* **GOAL OF THE EXERCISE**:
Print the records again, matching each line exactly.

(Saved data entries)
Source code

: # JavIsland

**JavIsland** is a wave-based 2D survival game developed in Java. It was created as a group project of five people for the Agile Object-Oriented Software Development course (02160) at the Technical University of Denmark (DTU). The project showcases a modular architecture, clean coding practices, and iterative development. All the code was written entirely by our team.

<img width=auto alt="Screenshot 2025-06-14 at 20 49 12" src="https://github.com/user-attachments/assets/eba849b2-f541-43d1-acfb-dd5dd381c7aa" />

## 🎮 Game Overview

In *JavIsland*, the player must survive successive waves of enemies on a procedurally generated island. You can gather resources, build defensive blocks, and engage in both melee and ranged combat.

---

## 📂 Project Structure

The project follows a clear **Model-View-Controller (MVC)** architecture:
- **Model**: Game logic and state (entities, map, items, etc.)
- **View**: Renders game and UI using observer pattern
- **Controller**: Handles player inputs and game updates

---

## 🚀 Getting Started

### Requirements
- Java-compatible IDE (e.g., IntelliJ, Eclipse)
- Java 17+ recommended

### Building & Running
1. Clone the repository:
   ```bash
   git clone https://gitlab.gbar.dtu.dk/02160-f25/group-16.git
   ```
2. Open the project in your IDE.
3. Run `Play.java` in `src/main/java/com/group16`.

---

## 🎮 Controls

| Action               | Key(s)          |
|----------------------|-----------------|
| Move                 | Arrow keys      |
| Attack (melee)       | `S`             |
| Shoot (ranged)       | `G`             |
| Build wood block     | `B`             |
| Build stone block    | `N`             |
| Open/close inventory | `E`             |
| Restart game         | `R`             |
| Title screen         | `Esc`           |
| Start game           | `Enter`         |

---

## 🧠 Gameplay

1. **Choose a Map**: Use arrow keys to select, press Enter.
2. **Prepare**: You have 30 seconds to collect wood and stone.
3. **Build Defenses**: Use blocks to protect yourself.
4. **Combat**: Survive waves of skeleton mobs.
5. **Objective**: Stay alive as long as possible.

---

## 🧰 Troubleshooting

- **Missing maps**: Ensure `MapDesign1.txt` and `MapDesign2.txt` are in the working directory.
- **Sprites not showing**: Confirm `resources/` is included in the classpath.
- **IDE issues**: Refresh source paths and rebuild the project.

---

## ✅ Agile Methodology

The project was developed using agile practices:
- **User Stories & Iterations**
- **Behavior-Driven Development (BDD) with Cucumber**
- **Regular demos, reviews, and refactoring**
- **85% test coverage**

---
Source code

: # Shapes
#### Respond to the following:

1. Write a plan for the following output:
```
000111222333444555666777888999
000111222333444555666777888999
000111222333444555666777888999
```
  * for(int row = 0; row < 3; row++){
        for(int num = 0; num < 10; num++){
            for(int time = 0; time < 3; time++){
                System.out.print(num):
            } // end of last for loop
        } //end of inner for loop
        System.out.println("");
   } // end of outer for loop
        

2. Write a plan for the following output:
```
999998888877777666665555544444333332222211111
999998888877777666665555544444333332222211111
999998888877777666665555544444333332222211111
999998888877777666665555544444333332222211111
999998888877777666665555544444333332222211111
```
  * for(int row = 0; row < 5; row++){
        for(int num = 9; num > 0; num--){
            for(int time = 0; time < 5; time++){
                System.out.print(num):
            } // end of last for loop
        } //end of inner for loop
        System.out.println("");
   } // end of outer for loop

* **PROBLEM SOLUTION**:
Source code

: # JavIsland

**JavIsland** is a wave-based 2D survival game developed in Java. It was created as a group project of five people for the Agile Object-Oriented Software Development course (02160) at the Technical University of Denmark (DTU). The project showcases a modular architecture, clean coding practices, and iterative development. All the code was written entirely by our team.

<img width=auto alt="Screenshot 2025-06-14 at 20 49 12" src="https://github.com/user-attachments/assets/eba849b2-f541-43d1-acfb-dd5dd381c7aa" />

## 🎮 Game Overview

In *JavIsland*, the player must survive successive waves of enemies on a procedurally generated island. You can gather resources, build defensive blocks, and engage in both melee and ranged combat.

---

## 📂 Project Structure

The project follows a clear **Model-View-Controller (MVC)** architecture:
- **Model**: Game logic and state (entities, map, items, etc.)
- **View**: Renders game and UI using observer pattern
- **Controller**: Handles player inputs and game updates

---

## 🚀 Getting Started

### Requirements
- Java-compatible IDE (e.g., IntelliJ, Eclipse)
- Java 17+ recommended

### Building & Running
1. Clone the repository:
   ```bash
   git clone https://gitlab.gbar.dtu.dk/02160-f25/group-16.git
   ```
2. Open the project in your IDE.
3. Run `Play.java` in `src/main/java/com/group16`.

---

## 🎮 Controls

| Action               | Key(s)          |
|----------------------|-----------------|
| Move                 | Arrow keys      |
| Attack (melee)       | `S`             |
| Shoot (ranged)       | `G`             |
| Build wood block     | `B`             |
| Build stone block    | `N`             |
| Open/close inventory | `E`             |
| Restart game         | `R`             |
| Title screen         | `Esc`           |
| Start game           | `Enter`         |

---

## 🧠 Gameplay

1. **Choose a Map**: Use arrow keys to select, press Enter.
2. **Prepare**: You have 30 seconds to collect wood and stone.
3. **Build Defenses**: Use blocks to protect yourself.
4. **Combat**: Survive waves of skeleton mobs.
5. **Objective**: Stay alive as long as possible.

---

## 🧰 Troubleshooting

- **Missing maps**: Ensure `MapDesign1.txt` and `MapDesign2.txt` are in the working directory.
- **Sprites not showing**: Confirm `resources/` is included in the classpath.
- **IDE issues**: Refresh source paths and rebuild the project.

---

## ✅ Agile Methodology

The project was developed using agile practices:
- **User Stories & Iterations**
- **Behavior-Driven Development (BDD) with Cucumber**
- **Regular demos, reviews, and refactoring**
- **85% test coverage**

---
Source code

: # Shapes
#### Respond to the following:

1. Write a plan for the following output:
```
000111222333444555666777888999
000111222333444555666777888999
000111222333444555666777888999
```
  * for(int row = 0; row < 3; row++){
        for(int num = 0; num < 10; num++){
            for(int time = 0; time < 3; time++){
                System.out.print(num):
            } // end of last for loop
        } //end of inner for loop
        System.out.println("");
   } // end of outer for loop
        

2. Write a plan for the following output:
```
999998888877777666665555544444333332222211111
999998888877777666665555544444333332222211111
999998888877777666665555544444333332222211111
999998888877777666665555544444333332222211111
999998888877777666665555544444333332222211111
```
  * for(int row = 0; row < 5; row++){
        for(int num = 9; num > 0; num--){
            for(int time = 0; time < 5; time++){
                System.out.print(num):
            } // end of last for loop
        } //end of inner for loop
        System.out.println("");
   } // end of outer for loop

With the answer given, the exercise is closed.